**Exercise details**
Could the data below please be reproduced word for word, without the pictures?
Dataset records: Begin
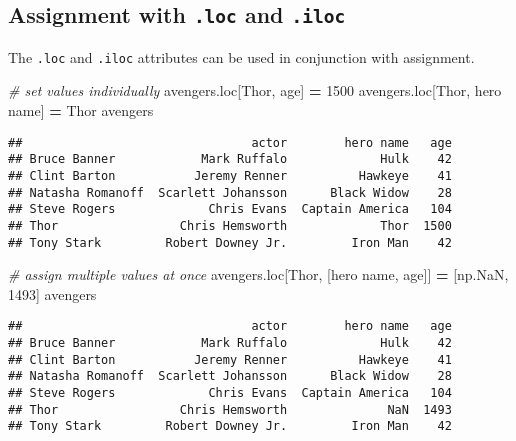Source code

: \documentclass[
]{book}
\newenvironment{Shaded}{\begin{snugshade}}{\end{snugshade}}
\newcommand{\CommentTok}[1]{\textcolor[rgb]{0.56,0.35,0.01}{\textit{#1}}}
\newcommand{\DecValTok}[1]{\textcolor[rgb]{0.00,0.00,0.81}{#1}}
\newcommand{\NormalTok}[1]{#1}
\newcommand{\OperatorTok}[1]{\textcolor[rgb]{0.81,0.36,0.00}{\textbf{#1}}}
\newcommand{\StringTok}[1]{\textcolor[rgb]{0.31,0.60,0.02}{#1}}
\begin{document}
\hypertarget{assignment-with-.loc-and-.iloc}{%
\subsection{\texorpdfstring{Assignment with \texttt{.loc} and \texttt{.iloc}}{Assignment with .loc and .iloc}}\label{assignment-with-.loc-and-.iloc}}

The \texttt{.loc} and \texttt{.iloc} attributes can be used in conjunction with assignment.

\begin{Shaded}
\begin{Highlighting}[]
\CommentTok{\# set values individually}
\NormalTok{avengers.loc[}\StringTok{\textquotesingle{}Thor\textquotesingle{}}\NormalTok{, }\StringTok{\textquotesingle{}age\textquotesingle{}}\NormalTok{] }\OperatorTok{=} \DecValTok{1500}
\NormalTok{avengers.loc[}\StringTok{\textquotesingle{}Thor\textquotesingle{}}\NormalTok{, }\StringTok{\textquotesingle{}hero name\textquotesingle{}}\NormalTok{] }\OperatorTok{=} \StringTok{\textquotesingle{}Thor\textquotesingle{}}
\NormalTok{avengers}
\end{Highlighting}
\end{Shaded}

\begin{verbatim}
##                                actor        hero name   age
## Bruce Banner            Mark Ruffalo             Hulk    42
## Clint Barton           Jeremy Renner          Hawkeye    41
## Natasha Romanoff  Scarlett Johansson      Black Widow    28
## Steve Rogers             Chris Evans  Captain America   104
## Thor                 Chris Hemsworth             Thor  1500
## Tony Stark         Robert Downey Jr.         Iron Man    42
\end{verbatim}

\begin{Shaded}
\begin{Highlighting}[]
\CommentTok{\# assign multiple values at once}
\NormalTok{avengers.loc[}\StringTok{\textquotesingle{}Thor\textquotesingle{}}\NormalTok{, [}\StringTok{\textquotesingle{}hero name\textquotesingle{}}\NormalTok{, }\StringTok{\textquotesingle{}age\textquotesingle{}}\NormalTok{]] }\OperatorTok{=}\NormalTok{ [np.NaN, }\DecValTok{1493}\NormalTok{]}
\NormalTok{avengers}
\end{Highlighting}
\end{Shaded}

\begin{verbatim}
##                                actor        hero name   age
## Bruce Banner            Mark Ruffalo             Hulk    42
## Clint Barton           Jeremy Renner          Hawkeye    41
## Natasha Romanoff  Scarlett Johansson      Black Widow    28
## Steve Rogers             Chris Evans  Captain America   104
## Thor                 Chris Hemsworth              NaN  1493
## Tony Stark         Robert Downey Jr.         Iron Man    42
\end{verbatim}
\end{document}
Dataset records: End
**Your solution**
Source code

: \documentclass[
]{book}
\newenvironment{Shaded}{\begin{snugshade}}{\end{snugshade}}
\newcommand{\CommentTok}[1]{\textcolor[rgb]{0.56,0.35,0.01}{\textit{#1}}}
\newcommand{\DecValTok}[1]{\textcolor[rgb]{0.00,0.00,0.81}{#1}}
\newcommand{\NormalTok}[1]{#1}
\newcommand{\OperatorTok}[1]{\textcolor[rgb]{0.81,0.36,0.00}{\textbf{#1}}}
\newcommand{\StringTok}[1]{\textcolor[rgb]{0.31,0.60,0.02}{#1}}
\begin{document}
\hypertarget{assignment-with-.loc-and-.iloc}{%
\subsection{\texorpdfstring{Assignment with \texttt{.loc} and \texttt{.iloc}}{Assignment with .loc and .iloc}}\label{assignment-with-.loc-and-.iloc}}

The \texttt{.loc} and \texttt{.iloc} attributes can be used in conjunction with assignment.

\begin{Shaded}
\begin{Highlighting}[]
\CommentTok{\# set values individually}
\NormalTok{avengers.loc[}\StringTok{\textquotesingle{}Thor\textquotesingle{}}\NormalTok{, }\StringTok{\textquotesingle{}age\textquotesingle{}}\NormalTok{] }\OperatorTok{=} \DecValTok{1500}
\NormalTok{avengers.loc[}\StringTok{\textquotesingle{}Thor\textquotesingle{}}\NormalTok{, }\StringTok{\textquotesingle{}hero name\textquotesingle{}}\NormalTok{] }\OperatorTok{=} \StringTok{\textquotesingle{}Thor\textquotesingle{}}
\NormalTok{avengers}
\end{Highlighting}
\end{Shaded}

\begin{verbatim}
##                                actor        hero name   age
## Bruce Banner            Mark Ruffalo             Hulk    42
## Clint Barton           Jeremy Renner          Hawkeye    41
## Natasha Romanoff  Scarlett Johansson      Black Widow    28
## Steve Rogers             Chris Evans  Captain America   104
## Thor                 Chris Hemsworth             Thor  1500
## Tony Stark         Robert Downey Jr.         Iron Man    42
\end{verbatim}

\begin{Shaded}
\begin{Highlighting}[]
\CommentTok{\# assign multiple values at once}
\NormalTok{avengers.loc[}\StringTok{\textquotesingle{}Thor\textquotesingle{}}\NormalTok{, [}\StringTok{\textquotesingle{}hero name\textquotesingle{}}\NormalTok{, }\StringTok{\textquotesingle{}age\textquotesingle{}}\NormalTok{]] }\OperatorTok{=}\NormalTok{ [np.NaN, }\DecValTok{1493}\NormalTok{]}
\NormalTok{avengers}
\end{Highlighting}
\end{Shaded}

\begin{verbatim}
##                                actor        hero name   age
## Bruce Banner            Mark Ruffalo             Hulk    42
## Clint Barton           Jeremy Renner          Hawkeye    41
## Natasha Romanoff  Scarlett Johansson      Black Widow    28
## Steve Rogers             Chris Evans  Captain America   104
## Thor                 Chris Hemsworth              NaN  1493
## Tony Stark         Robert Downey Jr.         Iron Man    42
\end{verbatim}
\end{document}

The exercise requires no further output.